Verschillende thema’s:
1. Opvoeding en pedagogiek
2. Opvoeding en ontwikkeling
Pedagogiek = de leer van de opvoeding.
= de wetenschap van het begeleiden van kinderen tot aan hun volwassenheid.
Verschillende richtingen binnen pedagogiek:
- Klinisch pedagogiek = gericht op het onderzoek naar opvoedingsprocessen in het algemeen
en naar sociale, culturele en economische factoren die daarop van invloed zijn.
- Orthopedagogiek = gericht op het onderzoek van de hulpverlening aan kinderen die van
het gemiddelde afwijken en de opvoedsituatie waarin zij verkeren.
- Onderwijskunde = gericht op alle vormen van scholing en schoolsystemen.

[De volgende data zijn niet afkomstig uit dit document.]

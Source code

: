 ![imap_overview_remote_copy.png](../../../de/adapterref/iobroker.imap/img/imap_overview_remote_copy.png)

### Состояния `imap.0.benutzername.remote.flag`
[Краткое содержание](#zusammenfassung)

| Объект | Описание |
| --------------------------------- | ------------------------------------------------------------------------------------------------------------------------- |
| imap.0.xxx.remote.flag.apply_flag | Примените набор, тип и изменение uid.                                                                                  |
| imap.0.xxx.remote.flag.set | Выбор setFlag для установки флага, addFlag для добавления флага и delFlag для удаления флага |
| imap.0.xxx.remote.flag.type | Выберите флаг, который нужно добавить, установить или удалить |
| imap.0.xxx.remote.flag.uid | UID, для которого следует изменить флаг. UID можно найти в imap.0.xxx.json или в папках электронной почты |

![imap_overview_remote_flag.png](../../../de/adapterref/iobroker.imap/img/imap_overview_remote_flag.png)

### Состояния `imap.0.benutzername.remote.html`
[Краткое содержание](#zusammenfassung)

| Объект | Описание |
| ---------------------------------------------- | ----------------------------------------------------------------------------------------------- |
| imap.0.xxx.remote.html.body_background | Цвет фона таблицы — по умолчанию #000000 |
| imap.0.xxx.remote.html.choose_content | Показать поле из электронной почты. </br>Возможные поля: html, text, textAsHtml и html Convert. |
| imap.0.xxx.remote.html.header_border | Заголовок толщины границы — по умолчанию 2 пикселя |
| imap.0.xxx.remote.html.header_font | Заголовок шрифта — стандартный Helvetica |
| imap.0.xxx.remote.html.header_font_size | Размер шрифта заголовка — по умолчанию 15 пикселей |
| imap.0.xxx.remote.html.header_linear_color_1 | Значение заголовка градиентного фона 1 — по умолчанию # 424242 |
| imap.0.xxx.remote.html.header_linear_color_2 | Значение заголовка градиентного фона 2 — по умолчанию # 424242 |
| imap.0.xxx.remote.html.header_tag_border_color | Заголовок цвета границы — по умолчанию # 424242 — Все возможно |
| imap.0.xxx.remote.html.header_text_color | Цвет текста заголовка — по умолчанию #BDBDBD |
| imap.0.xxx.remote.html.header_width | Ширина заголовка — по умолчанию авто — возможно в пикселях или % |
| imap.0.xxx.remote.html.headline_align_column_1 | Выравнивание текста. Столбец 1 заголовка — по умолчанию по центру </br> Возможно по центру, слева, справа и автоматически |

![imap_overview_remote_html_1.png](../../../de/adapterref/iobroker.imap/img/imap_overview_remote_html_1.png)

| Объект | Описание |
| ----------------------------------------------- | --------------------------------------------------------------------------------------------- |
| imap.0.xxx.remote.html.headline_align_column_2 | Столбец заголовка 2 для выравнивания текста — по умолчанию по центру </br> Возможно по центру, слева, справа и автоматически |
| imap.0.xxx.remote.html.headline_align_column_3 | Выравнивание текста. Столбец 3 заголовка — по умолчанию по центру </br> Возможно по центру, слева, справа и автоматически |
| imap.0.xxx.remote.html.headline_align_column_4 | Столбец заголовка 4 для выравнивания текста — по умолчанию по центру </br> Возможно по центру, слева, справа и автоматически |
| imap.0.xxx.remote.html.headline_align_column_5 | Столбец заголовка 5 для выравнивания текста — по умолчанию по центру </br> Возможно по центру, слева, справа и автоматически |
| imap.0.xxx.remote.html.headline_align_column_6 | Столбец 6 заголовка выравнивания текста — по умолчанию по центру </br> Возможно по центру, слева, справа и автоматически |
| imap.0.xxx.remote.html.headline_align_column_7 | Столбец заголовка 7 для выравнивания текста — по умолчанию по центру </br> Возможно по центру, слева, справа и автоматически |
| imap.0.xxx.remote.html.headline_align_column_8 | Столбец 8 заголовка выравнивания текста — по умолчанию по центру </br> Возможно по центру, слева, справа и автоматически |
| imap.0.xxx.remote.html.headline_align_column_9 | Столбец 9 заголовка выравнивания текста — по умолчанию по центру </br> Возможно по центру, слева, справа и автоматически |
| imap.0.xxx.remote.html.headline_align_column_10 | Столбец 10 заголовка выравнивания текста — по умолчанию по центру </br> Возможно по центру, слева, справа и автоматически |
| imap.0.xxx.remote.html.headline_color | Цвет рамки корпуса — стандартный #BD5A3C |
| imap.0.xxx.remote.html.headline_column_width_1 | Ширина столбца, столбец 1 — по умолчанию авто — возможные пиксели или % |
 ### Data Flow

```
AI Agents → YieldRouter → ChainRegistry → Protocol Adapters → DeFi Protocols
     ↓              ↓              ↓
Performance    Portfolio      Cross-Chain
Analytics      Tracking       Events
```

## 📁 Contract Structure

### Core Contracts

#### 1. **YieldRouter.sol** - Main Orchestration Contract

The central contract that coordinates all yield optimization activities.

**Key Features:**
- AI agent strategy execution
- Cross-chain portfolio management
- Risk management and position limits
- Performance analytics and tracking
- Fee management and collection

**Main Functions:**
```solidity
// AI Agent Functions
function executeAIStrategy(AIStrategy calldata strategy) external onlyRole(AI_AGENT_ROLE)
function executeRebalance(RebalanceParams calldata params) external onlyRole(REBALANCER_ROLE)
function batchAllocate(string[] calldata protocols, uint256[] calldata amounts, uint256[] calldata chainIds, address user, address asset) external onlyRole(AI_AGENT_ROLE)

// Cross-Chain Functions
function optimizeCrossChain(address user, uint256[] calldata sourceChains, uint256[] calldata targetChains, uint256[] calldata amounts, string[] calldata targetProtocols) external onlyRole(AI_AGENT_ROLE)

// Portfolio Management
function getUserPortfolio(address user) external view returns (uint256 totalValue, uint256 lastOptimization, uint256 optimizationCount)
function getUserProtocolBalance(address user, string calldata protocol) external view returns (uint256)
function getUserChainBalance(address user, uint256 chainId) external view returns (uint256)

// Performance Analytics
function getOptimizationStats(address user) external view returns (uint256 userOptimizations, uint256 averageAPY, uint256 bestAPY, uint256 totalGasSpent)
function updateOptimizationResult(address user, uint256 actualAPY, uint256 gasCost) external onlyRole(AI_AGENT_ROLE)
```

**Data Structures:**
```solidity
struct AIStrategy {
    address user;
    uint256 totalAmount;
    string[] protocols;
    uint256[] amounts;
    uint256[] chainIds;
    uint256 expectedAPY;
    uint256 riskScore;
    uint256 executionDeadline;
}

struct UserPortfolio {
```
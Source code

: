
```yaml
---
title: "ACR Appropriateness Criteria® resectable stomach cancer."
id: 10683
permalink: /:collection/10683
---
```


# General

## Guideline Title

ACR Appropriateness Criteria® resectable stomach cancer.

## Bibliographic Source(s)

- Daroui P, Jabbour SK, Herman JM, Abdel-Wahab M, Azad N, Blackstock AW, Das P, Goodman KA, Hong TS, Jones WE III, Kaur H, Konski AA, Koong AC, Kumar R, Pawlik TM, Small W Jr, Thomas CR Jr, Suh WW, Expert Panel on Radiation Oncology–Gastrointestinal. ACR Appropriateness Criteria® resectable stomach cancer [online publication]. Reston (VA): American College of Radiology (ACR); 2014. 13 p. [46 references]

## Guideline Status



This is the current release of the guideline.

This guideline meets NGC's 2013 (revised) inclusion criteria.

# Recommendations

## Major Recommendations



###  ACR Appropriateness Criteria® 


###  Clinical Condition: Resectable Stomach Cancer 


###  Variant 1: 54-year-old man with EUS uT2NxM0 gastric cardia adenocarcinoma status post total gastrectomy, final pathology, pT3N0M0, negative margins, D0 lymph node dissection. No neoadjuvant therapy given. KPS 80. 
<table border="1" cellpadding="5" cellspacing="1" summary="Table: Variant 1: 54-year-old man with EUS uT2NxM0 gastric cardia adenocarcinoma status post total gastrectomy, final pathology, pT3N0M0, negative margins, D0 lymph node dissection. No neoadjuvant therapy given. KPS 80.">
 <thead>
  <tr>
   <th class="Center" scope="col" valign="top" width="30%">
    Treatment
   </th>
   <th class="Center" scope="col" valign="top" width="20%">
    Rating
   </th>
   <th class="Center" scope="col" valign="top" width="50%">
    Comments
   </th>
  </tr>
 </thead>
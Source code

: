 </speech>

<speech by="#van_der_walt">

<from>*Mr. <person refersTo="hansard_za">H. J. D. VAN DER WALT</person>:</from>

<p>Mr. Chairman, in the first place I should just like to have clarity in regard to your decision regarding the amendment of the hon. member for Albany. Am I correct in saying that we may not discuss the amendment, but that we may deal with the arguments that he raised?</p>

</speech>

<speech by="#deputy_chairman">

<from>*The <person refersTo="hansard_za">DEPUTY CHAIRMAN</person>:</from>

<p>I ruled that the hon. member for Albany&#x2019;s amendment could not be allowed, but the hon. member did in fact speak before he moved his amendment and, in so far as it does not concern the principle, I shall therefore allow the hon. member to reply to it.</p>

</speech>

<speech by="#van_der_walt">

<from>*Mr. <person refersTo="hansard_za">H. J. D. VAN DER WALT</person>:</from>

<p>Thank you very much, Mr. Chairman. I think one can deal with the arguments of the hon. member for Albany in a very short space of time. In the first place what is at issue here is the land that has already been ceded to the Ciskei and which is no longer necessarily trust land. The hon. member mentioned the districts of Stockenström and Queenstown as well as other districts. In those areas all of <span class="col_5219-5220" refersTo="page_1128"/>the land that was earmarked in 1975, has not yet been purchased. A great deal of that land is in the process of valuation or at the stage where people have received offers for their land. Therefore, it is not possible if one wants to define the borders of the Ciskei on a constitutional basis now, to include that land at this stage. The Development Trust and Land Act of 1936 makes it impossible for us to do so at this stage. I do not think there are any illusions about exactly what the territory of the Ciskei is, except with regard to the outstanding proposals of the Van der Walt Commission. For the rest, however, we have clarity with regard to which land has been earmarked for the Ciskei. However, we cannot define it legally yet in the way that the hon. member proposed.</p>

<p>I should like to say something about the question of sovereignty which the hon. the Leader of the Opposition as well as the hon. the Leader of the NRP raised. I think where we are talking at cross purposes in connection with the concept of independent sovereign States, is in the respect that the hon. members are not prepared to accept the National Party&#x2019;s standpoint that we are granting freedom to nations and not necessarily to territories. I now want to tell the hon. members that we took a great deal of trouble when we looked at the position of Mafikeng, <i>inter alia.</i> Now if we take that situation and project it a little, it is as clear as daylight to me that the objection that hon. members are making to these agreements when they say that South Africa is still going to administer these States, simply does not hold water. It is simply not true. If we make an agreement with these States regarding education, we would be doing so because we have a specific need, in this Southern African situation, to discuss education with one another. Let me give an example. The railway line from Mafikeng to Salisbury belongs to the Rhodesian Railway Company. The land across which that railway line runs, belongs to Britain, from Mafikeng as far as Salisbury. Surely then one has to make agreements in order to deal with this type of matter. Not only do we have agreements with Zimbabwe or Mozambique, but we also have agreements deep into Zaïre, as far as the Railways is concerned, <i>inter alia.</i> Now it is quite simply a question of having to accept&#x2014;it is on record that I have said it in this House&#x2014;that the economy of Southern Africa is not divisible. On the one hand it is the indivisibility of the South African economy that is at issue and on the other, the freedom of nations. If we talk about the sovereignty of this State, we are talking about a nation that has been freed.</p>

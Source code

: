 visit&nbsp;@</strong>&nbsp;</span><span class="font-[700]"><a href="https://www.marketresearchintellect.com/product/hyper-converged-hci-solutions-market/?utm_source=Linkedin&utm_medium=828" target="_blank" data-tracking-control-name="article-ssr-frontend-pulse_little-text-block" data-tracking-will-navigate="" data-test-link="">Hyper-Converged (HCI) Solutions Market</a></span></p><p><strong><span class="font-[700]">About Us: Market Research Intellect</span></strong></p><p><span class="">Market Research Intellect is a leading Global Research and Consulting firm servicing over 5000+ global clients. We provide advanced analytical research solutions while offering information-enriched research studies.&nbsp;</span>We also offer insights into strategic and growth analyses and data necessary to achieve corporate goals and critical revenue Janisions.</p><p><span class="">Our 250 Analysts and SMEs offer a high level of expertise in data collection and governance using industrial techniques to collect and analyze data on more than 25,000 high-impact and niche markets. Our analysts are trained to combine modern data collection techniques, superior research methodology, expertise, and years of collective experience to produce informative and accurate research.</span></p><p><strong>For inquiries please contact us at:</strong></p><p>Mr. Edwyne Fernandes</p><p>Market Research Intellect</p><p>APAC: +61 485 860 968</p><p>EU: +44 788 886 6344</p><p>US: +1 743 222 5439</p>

- Sociale pedagogiek = gericht op het beoordelen van de sociale omstandigheden aan de
hand van pedagogische maatstaven.
- Wijsgerig-historisch pedagogiek = gericht op opvoedingswetenschap in het algemeen en
meer theoretisch.
- Transculturele pedagogiek = gericht op onderzoek naar de opvoeding van kinderen die in
een andere cultuur wonen dan in het land van oorsprong.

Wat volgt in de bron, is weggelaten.